UArizona Receives $26 Million Grant to Architect the Quantum Internet
The University of Arizona has been awarded a five-year, $26 million grant from the National Science Foundation, with an additional five-year $24.6 million option, to establish and lead a new National Science Foundation Engineering Research Center – called the Center for Quantum Networks – with core partners Harvard University, the Massachusetts Institute of Technology and Yale University.
CQN aims to lay the foundations of the quantum internet, which will revolutionize how humankind computes, communicates and senses the world by creating a fabric to connect quantum computers, data centers and gadgets using their native quantum information states of “quantum bits,” or qubits. Qubits offer dramatic increases in processing capacity by not just having the 0 or 1 state of the classical bit, but also allowing what is termed a “superposition” of both states at the same time.
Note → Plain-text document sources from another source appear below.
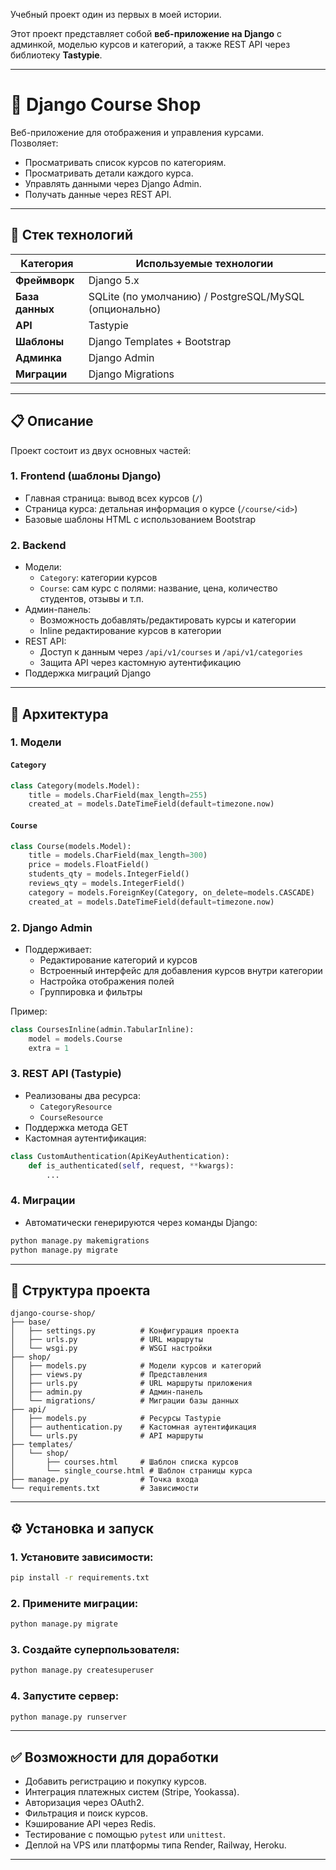 Учебный проект один из первых в моей истории.

Этот проект представляет собой **веб-приложение на Django** с админкой, моделью курсов и категорий, а также REST API через библиотеку **Tastypie**.

---

# 🛒 Django Course Shop

Веб-приложение для отображения и управления курсами.  
Позволяет:
- Просматривать список курсов по категориям.
- Просматривать детали каждого курса.
- Управлять данными через Django Admin.
- Получать данные через REST API.

---

## 🧰 Стек технологий

| Категория       | Используемые технологии |
|----------------|-------------------------|
| **Фреймворк**   | Django 5.x              |
| **База данных** | SQLite (по умолчанию) / PostgreSQL/MySQL (опционально) |
| **API**         | Tastypie               |
| **Шаблоны**     | Django Templates + Bootstrap |
| **Админка**     | Django Admin            |
| **Миграции**    | Django Migrations       |

---

## 📋 Описание

Проект состоит из двух основных частей:

### 1. **Frontend (шаблоны Django)**  
- Главная страница: вывод всех курсов (`/`)
- Страница курса: детальная информация о курсе (`/course/<id>`)
- Базовые шаблоны HTML с использованием Bootstrap

### 2. **Backend**
- Модели:
  - `Category`: категории курсов
  - `Course`: сам курс с полями: название, цена, количество студентов, отзывы и т.п.
- Админ-панель:
  - Возможность добавлять/редактировать курсы и категории
  - Inline редактирование курсов в категории
- REST API:
  - Доступ к данным через `/api/v1/courses` и `/api/v1/categories`
  - Защита API через кастомную аутентификацию
- Поддержка миграций Django

---

## 🧠 Архитектура

### 1. **Модели**

#### `Category`
```python
class Category(models.Model):
    title = models.CharField(max_length=255)
    created_at = models.DateTimeField(default=timezone.now)
```

#### `Course`
```python
class Course(models.Model):
    title = models.CharField(max_length=300)
    price = models.FloatField()
    students_qty = models.IntegerField()
    reviews_qty = models.IntegerField()
    category = models.ForeignKey(Category, on_delete=models.CASCADE)
    created_at = models.DateTimeField(default=timezone.now)
```

### 2. **Django Admin**
- Поддерживает:
  - Редактирование категорий и курсов
  - Встроенный интерфейс для добавления курсов внутри категории
  - Настройка отображения полей
  - Группировка и фильтры

Пример:
```python
class CoursesInline(admin.TabularInline):
    model = models.Course
    extra = 1
```

### 3. **REST API (Tastypie)**
- Реализованы два ресурса:
  - `CategoryResource`
  - `CourseResource`
- Поддержка метода GET
- Кастомная аутентификация:
```python
class CustomAuthentication(ApiKeyAuthentication):
    def is_authenticated(self, request, **kwargs):
        ...
```

### 4. **Миграции**
- Автоматически генерируются через команды Django:
```bash
python manage.py makemigrations
python manage.py migrate
```

---

## 🧩 Структура проекта

```
django-course-shop/
├── base/
│   ├── settings.py          # Конфигурация проекта
│   ├── urls.py              # URL маршруты
│   └── wsgi.py              # WSGI настройки
├── shop/
│   ├── models.py            # Модели курсов и категорий
│   ├── views.py             # Представления
│   ├── urls.py              # URL маршруты приложения
│   ├── admin.py             # Админ-панель
│   └── migrations/          # Миграции базы данных
├── api/
│   ├── models.py            # Ресурсы Tastypie
│   ├── authentication.py    # Кастомная аутентификация
│   └── urls.py              # API маршруты
├── templates/
│   └── shop/
│       ├── courses.html     # Шаблон списка курсов
│       └── single_course.html # Шаблон страницы курса
├── manage.py                # Точка входа
└── requirements.txt         # Зависимости
```

---

## ⚙️ Установка и запуск

### 1. Установите зависимости:
```bash
pip install -r requirements.txt
```

### 2. Примените миграции:
```bash
python manage.py migrate
```

### 3. Создайте суперпользователя:
```bash
python manage.py createsuperuser
```

### 4. Запустите сервер:
```bash
python manage.py runserver
```

---

## ✅ Возможности для доработки

- Добавить регистрацию и покупку курсов.
- Интеграция платежных систем (Stripe, Yookassa).
- Авторизация через OAuth2.
- Фильтрация и поиск курсов.
- Кэширование API через Redis.
- Тестирование с помощью `pytest` или `unittest`.
- Деплой на VPS или платформы типа Render, Railway, Heroku.

---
About the James C. Wyant College of Optical Sciences
The James C. Wyant College of Optical Sciences is internationally recognized for its innovative and unusually comprehensive research programs. The college’s research encompasses a broad set of technologies and techniques for exploiting the properties and applications of light, touching virtually every field of science and industry. The faculty are innovative and decorated – and constantly expanding the boundaries of optics knowledge.
This is the third Engineering Research Center led by the University of Arizona. The other two are the ERC for Environmentally Benign Semiconductor Manufacturing, led by the College of Engineering, and the Center for Integrated Access Networks, led by the James C. Wyant College of Optical Sciences.
CQN will be bolstered by the Wyant College’s recent endowments – including the largest faculty endowment gift in the history of the University of Arizona – and the planned construction of the new Grand Challenges Research Building, supported by the state of Arizona.